* THE TASK: Give the records again in full, exactly as they appear, but without the pictures.

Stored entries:

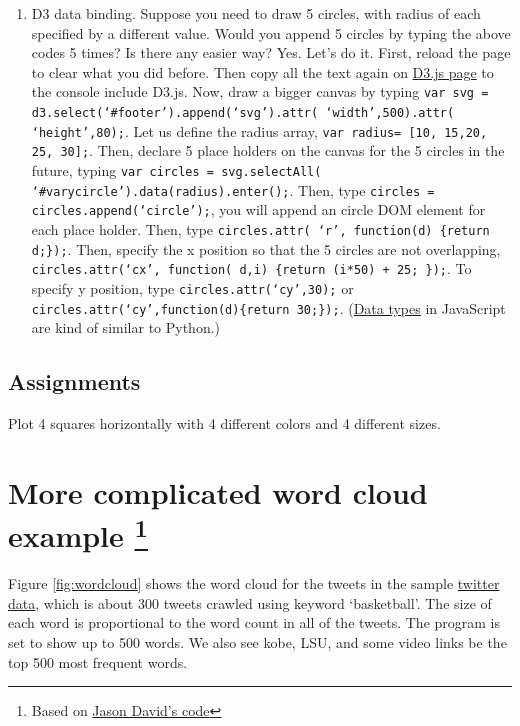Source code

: \documentclass[a4paper, 11pt]{article}
\begin{document}
\begin{enumerate}
\item D3 data binding. Suppose you need to draw 5 circles, with radius of each specified by a different value. Would you append 5 circles by typing the above codes 5 times? Is there any easier way? Yes. Let's do it. First, reload the page to clear what you did before. Then copy all the text again on \href{https://raw.githubusercontent.com/mbostock/d3/master/d3.min.js}{D3.js page} to the console include D3.js. Now, draw a bigger canvas by typing \texttt{\color{red}var svg = d3.select(`\#{footer}').append(`svg').attr( `width',500).attr( `height',80);}. Let us define the radius array, \texttt{\color{red}var radius= [10, 15,20, 25, 30];}. Then, declare 5 place holders on the canvas for the 5 circles in the future, typing \texttt{\color{red}var circles = svg.selectAll( `\#{varycircle}').data(radius).enter();}. Then, type \texttt{\color{red}circles = circles.append(`circle');}, you will append an circle DOM element for each place holder. Then, type \texttt{\color{red}circles.attr( `r', function(d) \{return d;\});}. Then, specify the x position so that the 5 circles are not overlapping, \texttt{\color{red}circles.attr(`cx', function( d,i) \{return (i*50) + 25; \});}. To specify y position, type \texttt{\color{red}circles.attr(`cy',30);} or    
\texttt{\color{red}circles.attr(`cy',function(d)\{return 30;\});}. (\href{http://alignedleft.com/tutorials/d3/data-types}{Data types} in JavaScript are kind of similar to Python.)
\end{enumerate}

\subsection{Assignments}
Plot 4 squares horizontally with 4 different colors and 4 different sizes.

\section{More complicated word cloud example \protect \footnote{Based on \href{http://www.jasondavies.com/wordcloud}{Jason David's code}}}

Figure \ref{fig:wordcloud} shows the word cloud for the tweets in the sample \href{http://nymph332088.github.io/CIS4340/labassignments/Lab2/twitter_data.txt}{twitter data}, which is about 300 tweets crawled using keyword `basketball'. The size of each word is proportional to the word count in all of the tweets. The program is set to show up to 500 words. We also see kobe, LSU, and some video links be the top 500 most frequent words. 
\end{document}
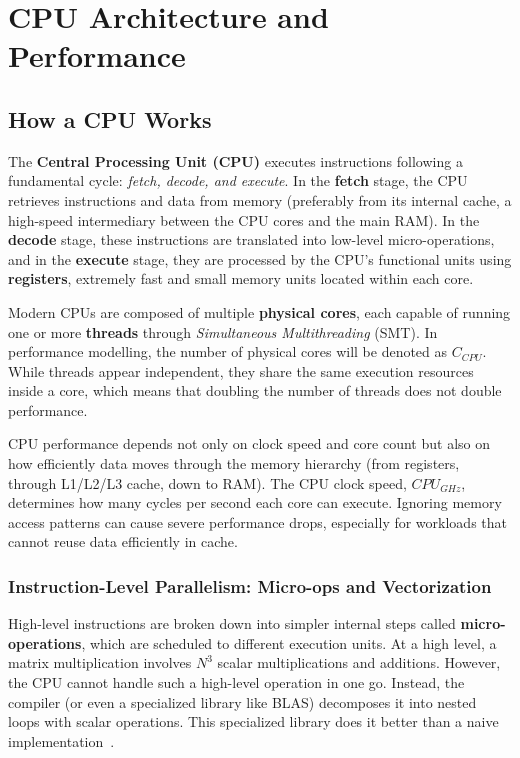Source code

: 
\chapter{CPU Architecture and Performance}
\label{ch::chapter3}

\vspace{-1cm}

\section{How a CPU Works}

The \textbf{Central Processing Unit (CPU)} executes instructions following a fundamental cycle: \textit{fetch, decode, and execute}. In the \textbf{fetch} stage, the CPU retrieves instructions and data from memory (preferably from its internal cache, a high-speed intermediary between the CPU cores and the main RAM). In the \textbf{decode} stage, these instructions are translated into low-level micro-operations, and in the \textbf{execute} stage, they are processed by the CPU’s functional units using \textbf{registers}, extremely fast and small memory units located within each core.

Modern CPUs are composed of multiple \textbf{physical cores}, each capable of running one or more \textbf{threads} through \textit{Simultaneous Multithreading} (SMT).  
In performance modelling, the number of physical cores will be denoted as $C_{CPU}$.  
While threads appear independent, they share the same execution resources inside a core, which means that doubling the number of threads does not double performance.

CPU performance depends not only on clock speed and core count but also on how efficiently data moves through the memory hierarchy (from registers, through L1/L2/L3 cache, down to RAM).  
The CPU clock speed, $CPU_{GHz}$, determines how many cycles per second each core can execute.  
Ignoring memory access patterns can cause severe performance drops, especially for workloads that cannot reuse data efficiently in cache.

\subsection{Instruction-Level Parallelism: Micro-ops and Vectorization}

High-level instructions are broken down into simpler internal steps called \textbf{micro-operations}, which are scheduled to different execution units. At a high level, a matrix multiplication involves $N^3$ scalar multiplications and additions.
However, the CPU cannot handle such a high-level operation in one go. Instead, the
compiler (or even a specialized library like BLAS) decomposes it into nested loops
with scalar operations. This specialized library does it better than a naive implementation~\cite{matrixmultiplication}.

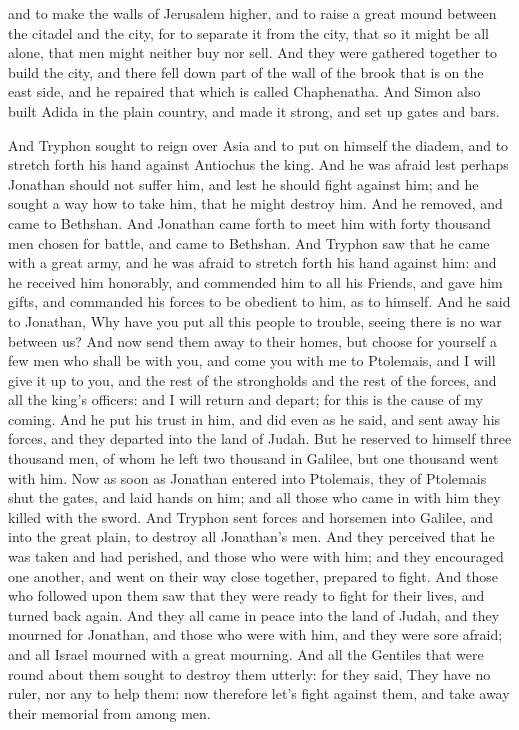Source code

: {and to make the walls of Jerusalem higher, and to raise a great mound between the citadel and the city, for to separate it from the city, that so it might be all alone, that men might neither buy nor sell.
And they were gathered together to build the city, and there fell down part of the wall of the brook that is on the east side, and he repaired that which is called Chaphenatha.
And Simon also built Adida in the
 plain country, and made it strong, and set up gates and bars.
\par }{\PP {}And Tryphon sought to reign over Asia and to put on himself the diadem, and to stretch forth his hand against Antiochus the king.
And he was afraid lest perhaps Jonathan should not suffer him, and lest he should fight against him; and he sought a way how to take him, that he might destroy him. And he removed, and came to Bethshan.
And Jonathan came forth to meet him with forty thousand men chosen for battle, and came to Bethshan.
And Tryphon saw that he came with a great army, and he was afraid to stretch forth his hand against him:
and he received him honorably, and commended him to all his
 Friends, and gave him gifts, and commanded his forces to be obedient to him, as to himself.
And he said to Jonathan, Why have you put all this people to trouble, seeing there is no war between us?
And now send them away to their homes, but choose for yourself a few men who shall be with you, and come you with me to Ptolemais, and I will give it up to you, and the rest of the strongholds and the rest of the forces, and all the king’s officers: and I will return and depart; for this is the cause of my coming.
And he put his trust in him, and did even as he said, and sent away his forces, and they departed into the land of Judah.
But he reserved to himself three thousand men, of whom he left two thousand in Galilee, but one thousand went with him.
Now as soon as Jonathan entered into Ptolemais, they of Ptolemais shut the gates, and laid hands on him; and all those who came in with him they killed with the sword.
And Tryphon sent forces and horsemen into Galilee, and into the great plain, to destroy all Jonathan’s men.
And they perceived that he was taken and had perished, and those who were with him; and they encouraged one another, and went on their way close together, prepared to fight.
And those who followed upon them saw that they were ready to fight for their lives, and turned back again.
And they all came in peace into the land of Judah, and they mourned for Jonathan, and those who were with him, and they were sore afraid; and all Israel mourned with a great mourning.
And all the Gentiles that were round about them sought to destroy them utterly: for they said, They have no ruler, nor any to help them: now therefore let’s fight against them, and take away their memorial from among men.

}
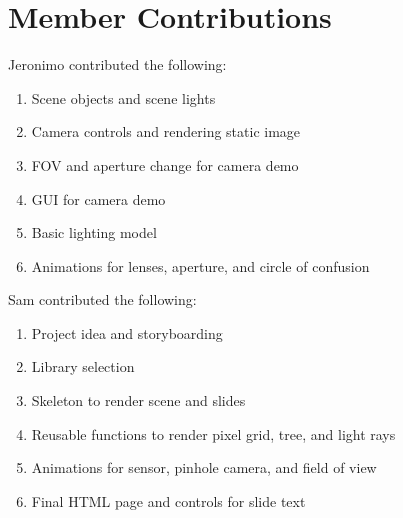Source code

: \documentclass{acm_proc_article-sp}
\begin{document}
\bigskip
\bigskip
\bigskip

\section{Member Contributions}

Jeronimo contributed the following:

\begin{enumerate}
  \item Scene objects and scene lights
  \item Camera controls and rendering static image
  \item FOV and aperture change for camera demo
  \item GUI for camera demo
  \item Basic lighting model
  \item Animations for lenses, aperture, and circle of confusion
\end{enumerate}

Sam contributed the following:

\begin{enumerate}
  \item Project idea and storyboarding
  \item Library selection
  \item Skeleton to render scene and slides
  \item Reusable functions to render pixel grid, tree, and light rays
  \item Animations for sensor, pinhole camera, and field of view
  \item Final HTML page and controls for slide text
\end{enumerate}





\end{document}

* SOLUTION TO THIS TASK:
Source code

: \documentclass[a4paper, 11pt]{article}
\begin{document}
\begin{enumerate}
\item D3 data binding. Suppose you need to draw 5 circles, with radius of each specified by a different value. Would you append 5 circles by typing the above codes 5 times? Is there any easier way? Yes. Let's do it. First, reload the page to clear what you did before. Then copy all the text again on \href{https://raw.githubusercontent.com/mbostock/d3/master/d3.min.js}{D3.js page} to the console include D3.js. Now, draw a bigger canvas by typing \texttt{\color{red}var svg = d3.select(`\#{footer}').append(`svg').attr( `width',500).attr( `height',80);}. Let us define the radius array, \texttt{\color{red}var radius= [10, 15,20, 25, 30];}. Then, declare 5 place holders on the canvas for the 5 circles in the future, typing \texttt{\color{red}var circles = svg.selectAll( `\#{varycircle}').data(radius).enter();}. Then, type \texttt{\color{red}circles = circles.append(`circle');}, you will append an circle DOM element for each place holder. Then, type \texttt{\color{red}circles.attr( `r', function(d) \{return d;\});}. Then, specify the x position so that the 5 circles are not overlapping, \texttt{\color{red}circles.attr(`cx', function( d,i) \{return (i*50) + 25; \});}. To specify y position, type \texttt{\color{red}circles.attr(`cy',30);} or    
\texttt{\color{red}circles.attr(`cy',function(d)\{return 30;\});}. (\href{http://alignedleft.com/tutorials/d3/data-types}{Data types} in JavaScript are kind of similar to Python.)
\end{enumerate}

\subsection{Assignments}
Plot 4 squares horizontally with 4 different colors and 4 different sizes.

\section{More complicated word cloud example \protect \footnote{Based on \href{http://www.jasondavies.com/wordcloud}{Jason David's code}}}

Figure \ref{fig:wordcloud} shows the word cloud for the tweets in the sample \href{http://nymph332088.github.io/CIS4340/labassignments/Lab2/twitter_data.txt}{twitter data}, which is about 300 tweets crawled using keyword `basketball'. The size of each word is proportional to the word count in all of the tweets. The program is set to show up to 500 words. We also see kobe, LSU, and some video links be the top 500 most frequent words. 
\end{document}
Source code

: 
\chapter{CPU Architecture and Performance}
\label{ch::chapter3}

\vspace{-1cm}

\section{How a CPU Works}

The \textbf{Central Processing Unit (CPU)} executes instructions following a fundamental cycle: \textit{fetch, decode, and execute}. In the \textbf{fetch} stage, the CPU retrieves instructions and data from memory (preferably from its internal cache, a high-speed intermediary between the CPU cores and the main RAM). In the \textbf{decode} stage, these instructions are translated into low-level micro-operations, and in the \textbf{execute} stage, they are processed by the CPU’s functional units using \textbf{registers}, extremely fast and small memory units located within each core.

Modern CPUs are composed of multiple \textbf{physical cores}, each capable of running one or more \textbf{threads} through \textit{Simultaneous Multithreading} (SMT).  
In performance modelling, the number of physical cores will be denoted as $C_{CPU}$.  
While threads appear independent, they share the same execution resources inside a core, which means that doubling the number of threads does not double performance.

CPU performance depends not only on clock speed and core count but also on how efficiently data moves through the memory hierarchy (from registers, through L1/L2/L3 cache, down to RAM).  
The CPU clock speed, $CPU_{GHz}$, determines how many cycles per second each core can execute.  
Ignoring memory access patterns can cause severe performance drops, especially for workloads that cannot reuse data efficiently in cache.

\subsection{Instruction-Level Parallelism: Micro-ops and Vectorization}

High-level instructions are broken down into simpler internal steps called \textbf{micro-operations}, which are scheduled to different execution units. At a high level, a matrix multiplication involves $N^3$ scalar multiplications and additions.
However, the CPU cannot handle such a high-level operation in one go. Instead, the
compiler (or even a specialized library like BLAS) decomposes it into nested loops
with scalar operations. This specialized library does it better than a naive implementation~\cite{matrixmultiplication}.

Source code

: {and to make the walls of Jerusalem higher, and to raise a great mound between the citadel and the city, for to separate it from the city, that so it might be all alone, that men might neither buy nor sell.
And they were gathered together to build the city, and there fell down part of the wall of the brook that is on the east side, and he repaired that which is called Chaphenatha.
And Simon also built Adida in the
 plain country, and made it strong, and set up gates and bars.
\par }{\PP {}And Tryphon sought to reign over Asia and to put on himself the diadem, and to stretch forth his hand against Antiochus the king.
And he was afraid lest perhaps Jonathan should not suffer him, and lest he should fight against him; and he sought a way how to take him, that he might destroy him. And he removed, and came to Bethshan.
And Jonathan came forth to meet him with forty thousand men chosen for battle, and came to Bethshan.
And Tryphon saw that he came with a great army, and he was afraid to stretch forth his hand against him:
and he received him honorably, and commended him to all his
 Friends, and gave him gifts, and commanded his forces to be obedient to him, as to himself.
And he said to Jonathan, Why have you put all this people to trouble, seeing there is no war between us?
And now send them away to their homes, but choose for yourself a few men who shall be with you, and come you with me to Ptolemais, and I will give it up to you, and the rest of the strongholds and the rest of the forces, and all the king’s officers: and I will return and depart; for this is the cause of my coming.
And he put his trust in him, and did even as he said, and sent away his forces, and they departed into the land of Judah.
But he reserved to himself three thousand men, of whom he left two thousand in Galilee, but one thousand went with him.
Now as soon as Jonathan entered into Ptolemais, they of Ptolemais shut the gates, and laid hands on him; and all those who came in with him they killed with the sword.
And Tryphon sent forces and horsemen into Galilee, and into the great plain, to destroy all Jonathan’s men.
And they perceived that he was taken and had perished, and those who were with him; and they encouraged one another, and went on their way close together, prepared to fight.
And those who followed upon them saw that they were ready to fight for their lives, and turned back again.
And they all came in peace into the land of Judah, and they mourned for Jonathan, and those who were with him, and they were sore afraid; and all Israel mourned with a great mourning.
And all the Gentiles that were round about them sought to destroy them utterly: for they said, They have no ruler, nor any to help them: now therefore let’s fight against them, and take away their memorial from among men.

}
Source code

: \documentclass{acm_proc_article-sp}
\begin{document}
\bigskip
\bigskip
\bigskip

\section{Member Contributions}

Jeronimo contributed the following:

\begin{enumerate}
  \item Scene objects and scene lights
  \item Camera controls and rendering static image
  \item FOV and aperture change for camera demo
  \item GUI for camera demo
  \item Basic lighting model
  \item Animations for lenses, aperture, and circle of confusion
\end{enumerate}

Sam contributed the following:

\begin{enumerate}
  \item Project idea and storyboarding
  \item Library selection
  \item Skeleton to render scene and slides
  \item Reusable functions to render pixel grid, tree, and light rays
  \item Animations for sensor, pinhole camera, and field of view
  \item Final HTML page and controls for slide text
\end{enumerate}





\end{document}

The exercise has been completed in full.